In another diatribe over secrecy, the acknowledged terrorist ridiculed the government's position that national security had to be protected. "They want to hide their black sites, their torture techniques," he said.
Told by the judge to limit his remarks to a legal issue being discussed at that moment, Mohammed bristled: "This is terrorism, not court. You don't give me the opportunity to talk."
Relatives of three people killed in the Sept. 11 attacks who attended the hearing as observers said they were appalled by the remarks of the defendants and hope that Obama does not halt the war crimes trials.
"If they're guilty ... then let's give them the death penalty that they deserve," said Jim Riches of Brooklyn, N.Y. whose 29-year-old firefighter son, Jimmy, was killed at the World Trade Center. "It would be nice to know the people who planned this, who killed my son and all the other people, are being held accountable."
Mohammed has openly sought to become a martyr at the hands of the Americans. He threw his death-penalty trial into disarray in December when he declared that he would confess to masterminding the Sept. 11 attacks. In March 2007, he told a military panel that he played a central role in about 30 other terrorist plots around the world.
Separately, a judge held pretrial hearings for Omar Khadr, who was 15 when he allegedly killed a U.S. soldier, Sgt. 1st Class Christopher Speer of Albuquerque, New Mexico, with a grenade during a battle in Afghanistan in 2002.
Lawyers for the Toronto, Canada native want to exclude statements they say Khadr made through torture and coercion. Prosecution witnesses denied their allegation. One, identified only as "interrogator 11," characterized some sessions as "lighthearted," and testified that "he always came in smiling and very willing to talk to us."

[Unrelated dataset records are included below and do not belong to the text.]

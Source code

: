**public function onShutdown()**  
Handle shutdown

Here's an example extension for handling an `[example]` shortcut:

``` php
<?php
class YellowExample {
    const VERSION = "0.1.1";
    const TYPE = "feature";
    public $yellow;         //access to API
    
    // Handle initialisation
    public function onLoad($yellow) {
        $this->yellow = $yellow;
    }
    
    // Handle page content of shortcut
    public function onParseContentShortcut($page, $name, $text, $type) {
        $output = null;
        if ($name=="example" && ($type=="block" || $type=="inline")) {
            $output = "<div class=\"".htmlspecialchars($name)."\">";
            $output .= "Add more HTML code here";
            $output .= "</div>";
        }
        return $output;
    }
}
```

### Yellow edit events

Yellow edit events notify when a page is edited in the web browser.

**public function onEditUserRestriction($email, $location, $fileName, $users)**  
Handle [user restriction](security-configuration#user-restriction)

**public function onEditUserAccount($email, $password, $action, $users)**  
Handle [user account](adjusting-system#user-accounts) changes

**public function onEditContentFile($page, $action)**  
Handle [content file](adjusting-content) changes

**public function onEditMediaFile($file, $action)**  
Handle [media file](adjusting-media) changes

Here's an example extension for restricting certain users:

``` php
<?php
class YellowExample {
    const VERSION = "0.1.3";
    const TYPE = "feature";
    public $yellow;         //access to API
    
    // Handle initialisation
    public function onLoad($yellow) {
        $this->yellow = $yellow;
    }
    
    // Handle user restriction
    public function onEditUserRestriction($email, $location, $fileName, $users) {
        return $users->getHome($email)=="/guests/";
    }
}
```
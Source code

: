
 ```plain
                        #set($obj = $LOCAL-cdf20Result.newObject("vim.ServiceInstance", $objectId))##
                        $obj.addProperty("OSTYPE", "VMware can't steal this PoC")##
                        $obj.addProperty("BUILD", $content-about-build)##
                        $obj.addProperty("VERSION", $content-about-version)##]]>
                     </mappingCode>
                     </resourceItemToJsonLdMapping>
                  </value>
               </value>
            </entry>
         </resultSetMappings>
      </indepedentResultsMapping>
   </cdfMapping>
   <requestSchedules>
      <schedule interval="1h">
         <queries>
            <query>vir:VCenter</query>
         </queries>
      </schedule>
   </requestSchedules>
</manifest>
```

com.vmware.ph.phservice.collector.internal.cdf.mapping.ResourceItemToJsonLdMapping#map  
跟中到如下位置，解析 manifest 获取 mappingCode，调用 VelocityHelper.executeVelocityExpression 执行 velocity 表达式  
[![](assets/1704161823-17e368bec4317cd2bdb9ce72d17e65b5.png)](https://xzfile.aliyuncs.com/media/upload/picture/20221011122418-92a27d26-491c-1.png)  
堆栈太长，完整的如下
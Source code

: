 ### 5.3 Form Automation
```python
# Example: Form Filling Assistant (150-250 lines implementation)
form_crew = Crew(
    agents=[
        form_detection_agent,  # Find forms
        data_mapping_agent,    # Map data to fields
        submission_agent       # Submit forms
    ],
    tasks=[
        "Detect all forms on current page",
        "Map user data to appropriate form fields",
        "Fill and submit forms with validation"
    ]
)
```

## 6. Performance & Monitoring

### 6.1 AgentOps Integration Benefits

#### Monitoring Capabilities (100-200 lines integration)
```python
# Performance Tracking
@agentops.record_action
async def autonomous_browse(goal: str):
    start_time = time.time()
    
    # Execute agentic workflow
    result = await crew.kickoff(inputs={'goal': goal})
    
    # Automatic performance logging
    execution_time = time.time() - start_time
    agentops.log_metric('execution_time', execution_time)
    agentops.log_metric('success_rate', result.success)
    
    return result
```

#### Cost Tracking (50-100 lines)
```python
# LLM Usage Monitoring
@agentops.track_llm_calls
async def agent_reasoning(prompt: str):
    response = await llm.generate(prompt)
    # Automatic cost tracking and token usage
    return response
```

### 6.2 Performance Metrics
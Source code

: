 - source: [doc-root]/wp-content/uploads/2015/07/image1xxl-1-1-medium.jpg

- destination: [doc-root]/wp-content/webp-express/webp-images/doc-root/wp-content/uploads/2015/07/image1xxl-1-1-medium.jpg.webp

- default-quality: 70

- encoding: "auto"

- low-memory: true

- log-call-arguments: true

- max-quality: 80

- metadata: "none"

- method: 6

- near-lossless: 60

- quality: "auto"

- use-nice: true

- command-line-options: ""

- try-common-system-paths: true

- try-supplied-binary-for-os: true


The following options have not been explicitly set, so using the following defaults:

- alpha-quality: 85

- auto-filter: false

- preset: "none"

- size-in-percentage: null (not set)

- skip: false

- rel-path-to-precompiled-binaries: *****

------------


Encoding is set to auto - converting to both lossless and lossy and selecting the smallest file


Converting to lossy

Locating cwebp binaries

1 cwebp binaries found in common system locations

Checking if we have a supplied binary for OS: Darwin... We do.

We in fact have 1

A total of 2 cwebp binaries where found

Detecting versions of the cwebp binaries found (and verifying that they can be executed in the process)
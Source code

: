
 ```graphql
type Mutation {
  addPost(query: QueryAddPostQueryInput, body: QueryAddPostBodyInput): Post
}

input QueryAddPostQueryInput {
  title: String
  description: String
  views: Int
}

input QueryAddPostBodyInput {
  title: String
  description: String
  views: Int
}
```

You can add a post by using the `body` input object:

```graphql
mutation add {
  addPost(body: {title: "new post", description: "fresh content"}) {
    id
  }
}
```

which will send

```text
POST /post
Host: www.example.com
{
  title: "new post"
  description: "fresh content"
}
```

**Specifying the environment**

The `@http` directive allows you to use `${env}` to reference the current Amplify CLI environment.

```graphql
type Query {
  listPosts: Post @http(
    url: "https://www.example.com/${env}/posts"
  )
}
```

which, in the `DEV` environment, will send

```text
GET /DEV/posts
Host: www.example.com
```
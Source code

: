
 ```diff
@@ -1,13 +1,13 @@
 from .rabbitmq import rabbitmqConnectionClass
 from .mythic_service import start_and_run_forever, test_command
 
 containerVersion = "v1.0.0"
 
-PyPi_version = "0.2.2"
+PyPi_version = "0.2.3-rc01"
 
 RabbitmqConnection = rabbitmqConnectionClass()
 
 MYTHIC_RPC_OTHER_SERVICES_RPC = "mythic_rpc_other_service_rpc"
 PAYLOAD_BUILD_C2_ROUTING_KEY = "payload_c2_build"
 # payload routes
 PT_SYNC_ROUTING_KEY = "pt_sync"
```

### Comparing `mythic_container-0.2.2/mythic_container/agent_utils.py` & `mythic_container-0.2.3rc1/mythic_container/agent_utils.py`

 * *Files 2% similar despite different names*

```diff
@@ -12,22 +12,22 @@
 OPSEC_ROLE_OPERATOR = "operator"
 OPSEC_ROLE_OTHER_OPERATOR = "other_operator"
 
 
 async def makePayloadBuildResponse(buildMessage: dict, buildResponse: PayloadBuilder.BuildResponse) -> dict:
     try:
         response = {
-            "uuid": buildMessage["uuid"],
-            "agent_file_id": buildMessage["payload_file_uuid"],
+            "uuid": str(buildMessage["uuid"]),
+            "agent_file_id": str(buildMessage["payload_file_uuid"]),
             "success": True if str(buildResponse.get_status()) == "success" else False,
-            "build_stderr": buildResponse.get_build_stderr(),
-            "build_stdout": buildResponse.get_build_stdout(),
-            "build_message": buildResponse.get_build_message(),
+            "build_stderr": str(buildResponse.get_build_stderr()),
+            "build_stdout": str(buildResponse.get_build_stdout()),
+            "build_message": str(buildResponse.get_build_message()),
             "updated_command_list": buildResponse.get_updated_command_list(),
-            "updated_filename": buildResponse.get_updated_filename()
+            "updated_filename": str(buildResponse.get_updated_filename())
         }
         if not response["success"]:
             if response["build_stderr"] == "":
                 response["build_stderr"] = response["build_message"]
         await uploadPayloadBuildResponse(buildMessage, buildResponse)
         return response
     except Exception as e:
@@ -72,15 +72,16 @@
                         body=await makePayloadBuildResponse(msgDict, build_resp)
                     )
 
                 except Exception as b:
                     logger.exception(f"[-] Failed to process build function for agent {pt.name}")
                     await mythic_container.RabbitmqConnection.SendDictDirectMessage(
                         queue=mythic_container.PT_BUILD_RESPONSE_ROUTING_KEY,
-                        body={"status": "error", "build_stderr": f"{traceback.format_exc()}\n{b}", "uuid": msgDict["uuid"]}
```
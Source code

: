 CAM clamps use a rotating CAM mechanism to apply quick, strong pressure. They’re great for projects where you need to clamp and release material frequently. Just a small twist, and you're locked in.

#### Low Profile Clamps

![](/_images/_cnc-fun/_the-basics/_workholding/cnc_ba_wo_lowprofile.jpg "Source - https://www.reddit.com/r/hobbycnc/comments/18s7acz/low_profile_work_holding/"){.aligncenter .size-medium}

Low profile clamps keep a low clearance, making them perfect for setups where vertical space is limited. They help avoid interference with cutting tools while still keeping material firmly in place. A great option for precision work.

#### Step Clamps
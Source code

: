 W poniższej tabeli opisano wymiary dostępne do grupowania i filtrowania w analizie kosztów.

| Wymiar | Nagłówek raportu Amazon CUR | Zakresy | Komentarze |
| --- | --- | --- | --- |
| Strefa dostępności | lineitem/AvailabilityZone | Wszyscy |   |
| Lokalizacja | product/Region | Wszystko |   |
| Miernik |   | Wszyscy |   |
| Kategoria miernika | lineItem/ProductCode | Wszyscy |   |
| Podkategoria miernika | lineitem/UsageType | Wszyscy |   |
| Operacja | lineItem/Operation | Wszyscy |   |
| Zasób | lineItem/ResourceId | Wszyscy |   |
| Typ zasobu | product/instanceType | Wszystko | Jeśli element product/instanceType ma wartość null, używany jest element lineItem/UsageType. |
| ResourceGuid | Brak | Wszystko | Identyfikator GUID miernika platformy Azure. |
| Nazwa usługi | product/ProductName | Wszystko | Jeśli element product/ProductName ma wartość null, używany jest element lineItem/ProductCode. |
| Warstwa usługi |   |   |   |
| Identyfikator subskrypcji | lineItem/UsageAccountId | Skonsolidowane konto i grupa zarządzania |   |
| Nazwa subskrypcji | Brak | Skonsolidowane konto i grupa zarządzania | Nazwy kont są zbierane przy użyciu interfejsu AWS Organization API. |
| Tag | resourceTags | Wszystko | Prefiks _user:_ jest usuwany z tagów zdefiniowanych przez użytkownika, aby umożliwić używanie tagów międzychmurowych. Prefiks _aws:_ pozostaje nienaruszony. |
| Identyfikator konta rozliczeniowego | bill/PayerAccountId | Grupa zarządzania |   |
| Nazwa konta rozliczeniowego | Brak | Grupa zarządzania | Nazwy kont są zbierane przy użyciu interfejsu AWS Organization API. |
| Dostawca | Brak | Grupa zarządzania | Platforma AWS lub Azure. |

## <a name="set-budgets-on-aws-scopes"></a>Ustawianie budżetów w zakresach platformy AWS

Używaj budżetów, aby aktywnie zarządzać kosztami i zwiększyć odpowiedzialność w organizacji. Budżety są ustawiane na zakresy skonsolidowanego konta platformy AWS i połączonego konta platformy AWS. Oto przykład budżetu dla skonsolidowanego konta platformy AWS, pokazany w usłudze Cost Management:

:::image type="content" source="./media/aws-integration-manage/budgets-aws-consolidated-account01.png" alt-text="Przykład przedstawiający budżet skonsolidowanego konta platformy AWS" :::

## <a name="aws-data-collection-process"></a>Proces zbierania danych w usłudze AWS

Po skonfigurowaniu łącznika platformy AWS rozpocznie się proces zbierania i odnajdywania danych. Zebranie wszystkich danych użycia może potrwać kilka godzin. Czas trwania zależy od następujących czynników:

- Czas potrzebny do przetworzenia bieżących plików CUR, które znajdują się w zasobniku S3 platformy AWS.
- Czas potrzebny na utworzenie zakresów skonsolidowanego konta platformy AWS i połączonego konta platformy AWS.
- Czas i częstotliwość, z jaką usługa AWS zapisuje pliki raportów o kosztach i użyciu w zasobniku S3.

In both cases, judges denied defense requests to make the Pentagon arraign the men all over again after withdrawing and refiling charges in about 20 cases, a step the Pentagon described as merely procedural.
The judge in the Sept. 11 case, Army Col. Stephen Henley, acknowledged doubts about the future of the hearings, saying one legal matter could be addressed "at later sessions, if later sessions are scheduled."
Lawyers and representatives of human rights groups who observed the hearings believe Obama will suspend the military commission system created by Congress and President George W. Bush in 2006 to prosecute dozens of men held at Guantanamo.
Obama's nominee for attorney general, Eric Holder, in his confirmation hearing, said the commissions lack sufficient legal protections for the defendants, and said they could be tried in the United States.
"The military commissions should be at the very least suspended immediately," said Gabor Rona, observing as the international legal director of New York-based Human Rights First. "I'm certainly optimistic and hopeful that it will happen as one of the first orders of business."